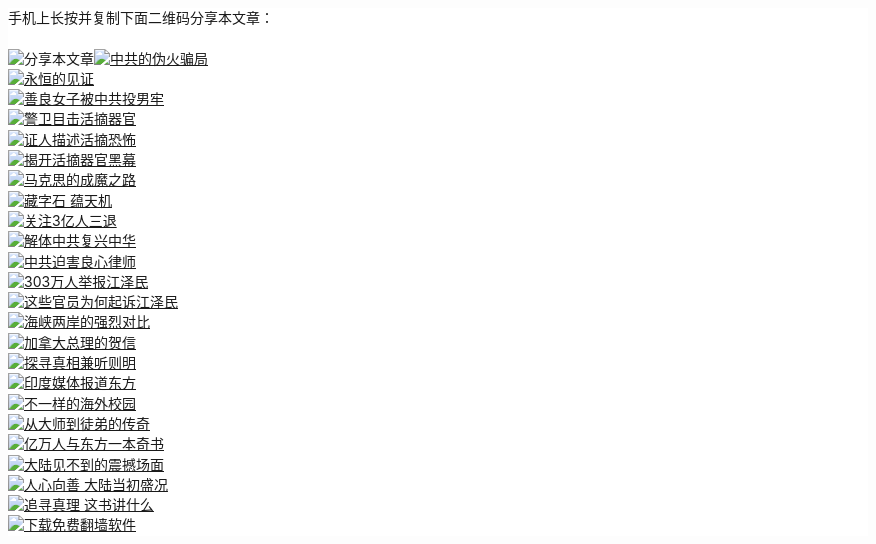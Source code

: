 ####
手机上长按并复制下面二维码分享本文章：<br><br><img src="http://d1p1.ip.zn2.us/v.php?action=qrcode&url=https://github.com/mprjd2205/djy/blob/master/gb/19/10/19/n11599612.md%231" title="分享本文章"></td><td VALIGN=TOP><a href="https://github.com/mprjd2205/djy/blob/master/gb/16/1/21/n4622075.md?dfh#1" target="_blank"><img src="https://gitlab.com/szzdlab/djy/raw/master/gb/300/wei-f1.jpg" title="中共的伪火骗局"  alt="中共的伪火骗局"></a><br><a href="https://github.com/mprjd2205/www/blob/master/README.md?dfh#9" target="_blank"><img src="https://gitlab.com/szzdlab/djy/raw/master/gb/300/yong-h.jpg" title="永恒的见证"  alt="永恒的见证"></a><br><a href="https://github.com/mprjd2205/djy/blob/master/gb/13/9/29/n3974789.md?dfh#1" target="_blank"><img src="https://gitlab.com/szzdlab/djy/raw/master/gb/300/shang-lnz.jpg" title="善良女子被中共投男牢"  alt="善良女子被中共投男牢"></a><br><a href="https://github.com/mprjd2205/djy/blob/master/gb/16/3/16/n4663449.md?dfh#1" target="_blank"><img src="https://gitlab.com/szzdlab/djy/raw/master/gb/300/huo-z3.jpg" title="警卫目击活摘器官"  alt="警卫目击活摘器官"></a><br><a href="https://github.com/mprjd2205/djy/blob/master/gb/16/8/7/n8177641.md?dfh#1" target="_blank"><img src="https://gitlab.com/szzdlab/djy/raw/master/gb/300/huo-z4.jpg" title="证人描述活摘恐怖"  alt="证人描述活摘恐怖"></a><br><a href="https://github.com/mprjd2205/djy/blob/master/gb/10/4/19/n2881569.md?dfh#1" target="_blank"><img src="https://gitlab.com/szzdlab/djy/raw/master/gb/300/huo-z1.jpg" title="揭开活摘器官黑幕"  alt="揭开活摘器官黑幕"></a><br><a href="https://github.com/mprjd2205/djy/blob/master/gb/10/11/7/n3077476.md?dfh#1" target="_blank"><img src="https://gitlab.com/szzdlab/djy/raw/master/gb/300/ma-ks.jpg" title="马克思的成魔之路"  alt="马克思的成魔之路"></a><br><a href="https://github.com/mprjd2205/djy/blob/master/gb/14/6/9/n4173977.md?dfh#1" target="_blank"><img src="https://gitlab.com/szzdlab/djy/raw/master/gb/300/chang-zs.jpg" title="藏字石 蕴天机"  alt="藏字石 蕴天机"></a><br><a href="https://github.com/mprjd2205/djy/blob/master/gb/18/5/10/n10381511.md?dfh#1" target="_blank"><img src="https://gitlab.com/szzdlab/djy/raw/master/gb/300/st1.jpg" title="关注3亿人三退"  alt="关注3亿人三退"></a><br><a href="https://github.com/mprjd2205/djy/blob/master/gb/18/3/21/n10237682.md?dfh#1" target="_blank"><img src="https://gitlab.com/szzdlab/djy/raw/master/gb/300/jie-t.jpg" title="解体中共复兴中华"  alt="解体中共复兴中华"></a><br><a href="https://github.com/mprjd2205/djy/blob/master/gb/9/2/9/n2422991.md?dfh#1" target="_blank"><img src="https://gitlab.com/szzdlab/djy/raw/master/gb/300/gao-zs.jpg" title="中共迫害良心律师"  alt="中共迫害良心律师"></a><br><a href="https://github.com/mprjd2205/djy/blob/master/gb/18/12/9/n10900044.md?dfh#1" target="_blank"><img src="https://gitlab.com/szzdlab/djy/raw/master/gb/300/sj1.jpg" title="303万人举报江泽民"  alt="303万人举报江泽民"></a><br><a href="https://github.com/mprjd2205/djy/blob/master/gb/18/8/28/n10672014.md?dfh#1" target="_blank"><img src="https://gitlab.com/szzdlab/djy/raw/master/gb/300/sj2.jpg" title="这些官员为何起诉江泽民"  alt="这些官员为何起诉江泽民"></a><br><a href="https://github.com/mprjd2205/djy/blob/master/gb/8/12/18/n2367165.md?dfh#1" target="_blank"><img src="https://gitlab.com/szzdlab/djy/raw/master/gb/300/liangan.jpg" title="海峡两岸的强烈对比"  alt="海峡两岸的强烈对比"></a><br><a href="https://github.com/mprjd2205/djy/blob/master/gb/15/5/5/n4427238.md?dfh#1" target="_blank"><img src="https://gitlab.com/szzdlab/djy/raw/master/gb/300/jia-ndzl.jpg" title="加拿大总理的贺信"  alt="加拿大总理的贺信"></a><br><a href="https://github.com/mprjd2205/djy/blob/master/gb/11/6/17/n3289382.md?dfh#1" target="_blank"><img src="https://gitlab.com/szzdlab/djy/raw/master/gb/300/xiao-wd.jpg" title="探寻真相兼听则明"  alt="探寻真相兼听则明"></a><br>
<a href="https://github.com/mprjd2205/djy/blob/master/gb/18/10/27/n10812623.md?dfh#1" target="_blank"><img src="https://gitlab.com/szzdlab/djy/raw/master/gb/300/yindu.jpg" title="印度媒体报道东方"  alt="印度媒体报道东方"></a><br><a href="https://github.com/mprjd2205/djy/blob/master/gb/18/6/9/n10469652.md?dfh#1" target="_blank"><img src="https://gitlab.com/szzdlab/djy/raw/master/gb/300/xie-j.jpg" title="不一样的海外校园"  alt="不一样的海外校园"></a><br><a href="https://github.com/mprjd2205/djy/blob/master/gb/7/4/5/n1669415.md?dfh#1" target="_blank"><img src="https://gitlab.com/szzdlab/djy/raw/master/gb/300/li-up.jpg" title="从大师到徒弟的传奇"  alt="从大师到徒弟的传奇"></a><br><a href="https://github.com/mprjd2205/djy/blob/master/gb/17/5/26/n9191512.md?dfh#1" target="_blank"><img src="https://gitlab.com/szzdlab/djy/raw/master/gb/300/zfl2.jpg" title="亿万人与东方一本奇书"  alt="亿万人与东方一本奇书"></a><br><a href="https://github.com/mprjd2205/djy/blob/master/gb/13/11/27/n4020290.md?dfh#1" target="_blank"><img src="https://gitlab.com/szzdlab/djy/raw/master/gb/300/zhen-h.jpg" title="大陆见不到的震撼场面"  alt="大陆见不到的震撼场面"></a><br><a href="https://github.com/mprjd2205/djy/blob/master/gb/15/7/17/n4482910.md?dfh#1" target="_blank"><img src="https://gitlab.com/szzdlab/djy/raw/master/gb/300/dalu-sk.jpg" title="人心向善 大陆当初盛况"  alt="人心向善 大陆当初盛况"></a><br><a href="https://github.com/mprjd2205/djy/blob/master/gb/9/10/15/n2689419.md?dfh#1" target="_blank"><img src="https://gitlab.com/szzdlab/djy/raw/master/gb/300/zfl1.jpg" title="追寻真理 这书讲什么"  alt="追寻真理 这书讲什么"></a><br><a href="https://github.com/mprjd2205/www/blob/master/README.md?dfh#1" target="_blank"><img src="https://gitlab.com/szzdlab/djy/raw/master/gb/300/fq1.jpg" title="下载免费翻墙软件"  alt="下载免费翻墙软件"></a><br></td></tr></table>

────────────────────────────────────────

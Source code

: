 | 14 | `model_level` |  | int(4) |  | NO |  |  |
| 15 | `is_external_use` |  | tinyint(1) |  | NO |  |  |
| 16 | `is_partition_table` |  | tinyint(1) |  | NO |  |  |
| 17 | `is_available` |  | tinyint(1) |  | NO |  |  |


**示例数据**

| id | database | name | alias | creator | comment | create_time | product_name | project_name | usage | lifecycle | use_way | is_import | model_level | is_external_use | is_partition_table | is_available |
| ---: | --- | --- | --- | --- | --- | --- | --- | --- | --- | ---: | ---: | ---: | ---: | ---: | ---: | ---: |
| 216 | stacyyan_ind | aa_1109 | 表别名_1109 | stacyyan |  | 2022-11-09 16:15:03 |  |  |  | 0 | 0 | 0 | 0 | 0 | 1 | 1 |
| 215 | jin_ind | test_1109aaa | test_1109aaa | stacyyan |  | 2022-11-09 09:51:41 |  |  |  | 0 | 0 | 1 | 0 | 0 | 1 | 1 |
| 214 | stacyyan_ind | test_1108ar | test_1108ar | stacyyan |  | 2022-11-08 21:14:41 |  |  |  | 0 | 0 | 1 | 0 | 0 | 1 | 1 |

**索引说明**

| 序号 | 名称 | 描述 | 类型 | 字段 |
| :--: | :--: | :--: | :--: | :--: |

────────────────────────────────────────

## YOUR ASSIGNMENT
Provide only the count of lines above in which the word "tinyint" occurs.

## ANSWER
3